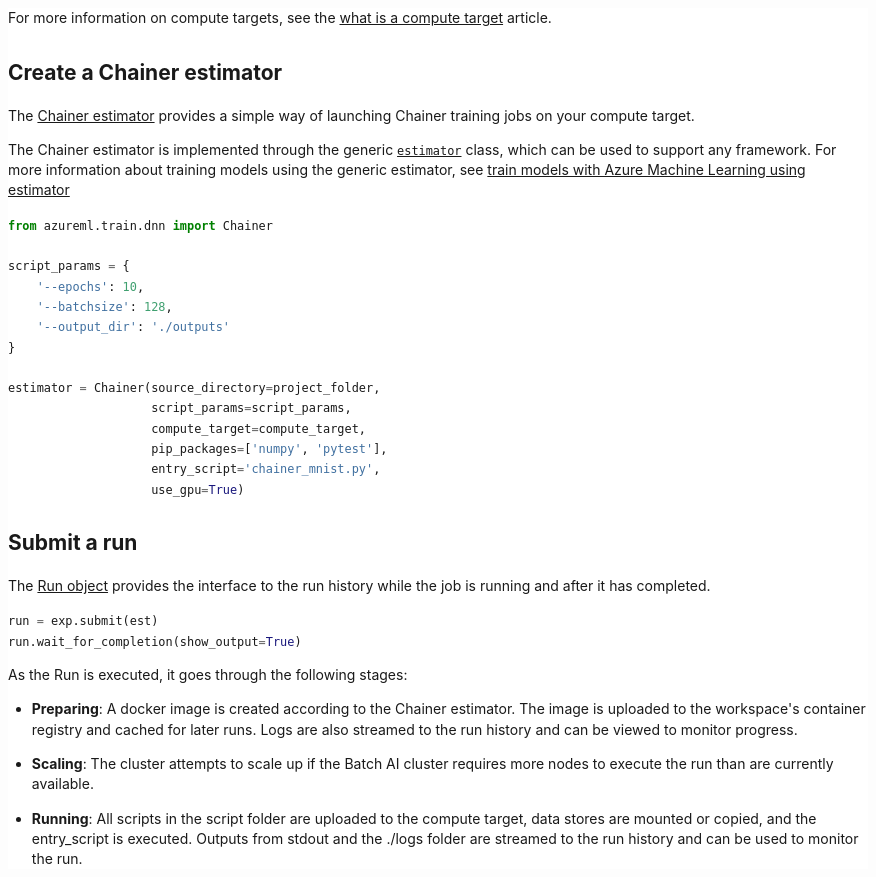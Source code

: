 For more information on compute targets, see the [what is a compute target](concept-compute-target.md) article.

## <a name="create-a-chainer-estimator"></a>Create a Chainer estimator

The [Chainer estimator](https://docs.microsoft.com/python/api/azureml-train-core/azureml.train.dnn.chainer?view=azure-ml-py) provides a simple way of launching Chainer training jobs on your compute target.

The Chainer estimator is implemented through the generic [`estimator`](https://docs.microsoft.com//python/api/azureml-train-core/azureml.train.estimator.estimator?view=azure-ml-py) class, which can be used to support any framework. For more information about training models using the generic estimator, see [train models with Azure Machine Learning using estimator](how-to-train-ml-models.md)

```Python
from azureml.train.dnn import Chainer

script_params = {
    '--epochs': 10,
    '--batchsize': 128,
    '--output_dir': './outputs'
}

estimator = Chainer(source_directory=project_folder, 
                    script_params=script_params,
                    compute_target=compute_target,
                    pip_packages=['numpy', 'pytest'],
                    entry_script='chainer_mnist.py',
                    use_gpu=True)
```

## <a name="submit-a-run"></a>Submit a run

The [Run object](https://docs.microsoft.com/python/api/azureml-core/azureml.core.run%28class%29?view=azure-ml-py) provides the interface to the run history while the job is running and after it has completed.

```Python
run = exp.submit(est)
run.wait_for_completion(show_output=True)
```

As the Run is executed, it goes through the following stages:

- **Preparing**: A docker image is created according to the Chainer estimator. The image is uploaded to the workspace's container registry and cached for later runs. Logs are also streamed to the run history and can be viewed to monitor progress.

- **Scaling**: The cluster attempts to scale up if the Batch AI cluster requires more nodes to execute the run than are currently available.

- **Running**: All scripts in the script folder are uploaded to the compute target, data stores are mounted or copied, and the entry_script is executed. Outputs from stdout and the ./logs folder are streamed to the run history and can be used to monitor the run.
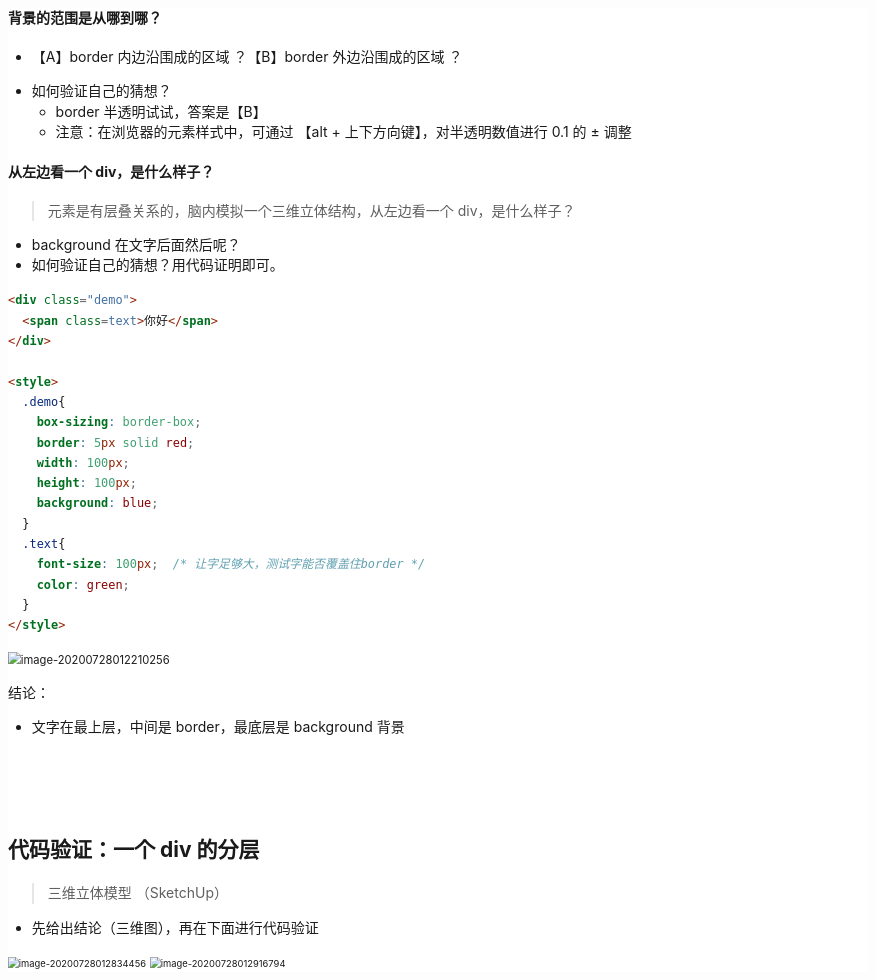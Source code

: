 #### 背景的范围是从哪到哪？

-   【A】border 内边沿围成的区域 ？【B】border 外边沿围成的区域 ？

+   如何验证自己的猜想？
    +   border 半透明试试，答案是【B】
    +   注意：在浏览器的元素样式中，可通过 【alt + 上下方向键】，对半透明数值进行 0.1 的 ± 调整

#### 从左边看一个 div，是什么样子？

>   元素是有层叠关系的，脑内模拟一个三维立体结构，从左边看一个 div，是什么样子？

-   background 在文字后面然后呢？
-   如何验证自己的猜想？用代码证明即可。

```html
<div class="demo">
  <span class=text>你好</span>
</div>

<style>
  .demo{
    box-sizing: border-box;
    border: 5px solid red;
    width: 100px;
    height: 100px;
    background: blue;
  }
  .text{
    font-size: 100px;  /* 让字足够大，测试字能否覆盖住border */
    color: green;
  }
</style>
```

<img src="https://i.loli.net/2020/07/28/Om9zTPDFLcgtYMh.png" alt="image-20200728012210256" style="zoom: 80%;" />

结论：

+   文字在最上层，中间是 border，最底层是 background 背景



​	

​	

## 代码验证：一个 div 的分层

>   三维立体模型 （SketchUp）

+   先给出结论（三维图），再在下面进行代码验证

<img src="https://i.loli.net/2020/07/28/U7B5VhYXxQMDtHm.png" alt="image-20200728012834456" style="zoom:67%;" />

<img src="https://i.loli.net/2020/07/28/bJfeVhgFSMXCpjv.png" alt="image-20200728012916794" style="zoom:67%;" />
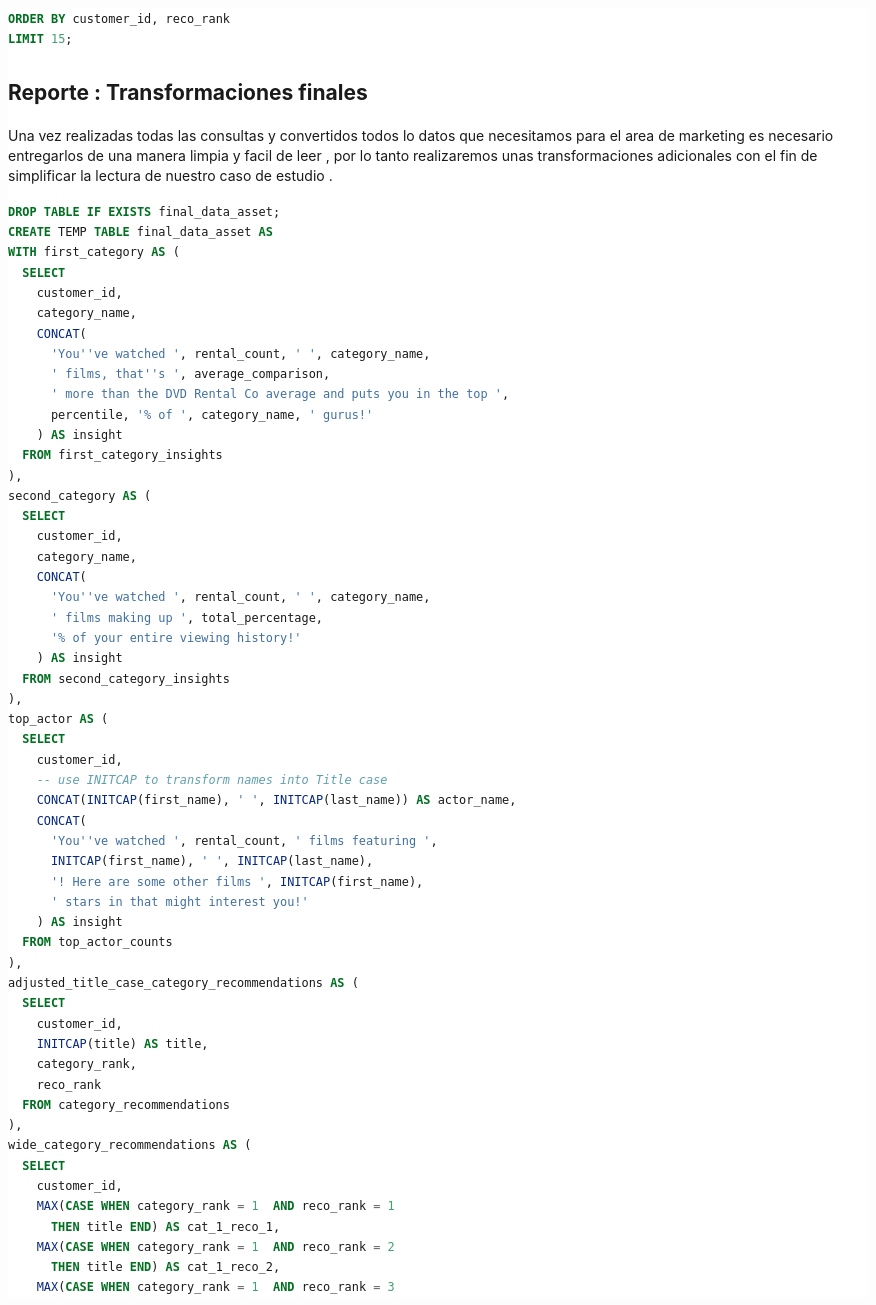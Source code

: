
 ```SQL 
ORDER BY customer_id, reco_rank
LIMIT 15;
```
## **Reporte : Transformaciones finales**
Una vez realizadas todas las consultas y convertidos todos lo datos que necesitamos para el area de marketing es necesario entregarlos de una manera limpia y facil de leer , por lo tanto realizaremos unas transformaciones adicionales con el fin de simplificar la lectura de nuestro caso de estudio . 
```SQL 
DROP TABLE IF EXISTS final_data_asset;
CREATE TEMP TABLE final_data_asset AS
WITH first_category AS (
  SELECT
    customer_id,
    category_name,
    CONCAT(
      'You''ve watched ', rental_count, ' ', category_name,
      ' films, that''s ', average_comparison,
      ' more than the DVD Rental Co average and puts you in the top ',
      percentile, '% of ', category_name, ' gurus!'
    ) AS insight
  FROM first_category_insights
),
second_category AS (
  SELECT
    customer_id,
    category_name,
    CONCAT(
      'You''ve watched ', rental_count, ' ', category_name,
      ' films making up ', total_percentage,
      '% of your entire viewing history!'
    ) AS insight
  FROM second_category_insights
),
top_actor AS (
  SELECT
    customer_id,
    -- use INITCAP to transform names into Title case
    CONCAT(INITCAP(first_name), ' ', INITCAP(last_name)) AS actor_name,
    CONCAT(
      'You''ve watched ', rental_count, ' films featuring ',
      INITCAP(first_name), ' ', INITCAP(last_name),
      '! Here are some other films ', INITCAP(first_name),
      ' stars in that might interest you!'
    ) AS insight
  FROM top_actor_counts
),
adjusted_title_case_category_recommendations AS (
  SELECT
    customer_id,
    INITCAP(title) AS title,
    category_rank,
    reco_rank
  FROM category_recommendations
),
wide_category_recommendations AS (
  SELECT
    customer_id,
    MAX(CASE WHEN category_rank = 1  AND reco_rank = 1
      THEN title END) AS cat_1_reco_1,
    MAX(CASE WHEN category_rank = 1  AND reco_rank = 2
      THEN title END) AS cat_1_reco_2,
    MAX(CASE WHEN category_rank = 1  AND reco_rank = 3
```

[Required work] Every line of the material that holds "monitor" should be copied out as the answer.

[Written response]
- **Preparing**: A docker image is created according to the Chainer estimator. The image is uploaded to the workspace's container registry and cached for later runs. Logs are also streamed to the run history and can be viewed to monitor progress.
- **Running**: All scripts in the script folder are uploaded to the compute target, data stores are mounted or copied, and the entry_script is executed. Outputs from stdout and the ./logs folder are streamed to the run history and can be used to monitor the run.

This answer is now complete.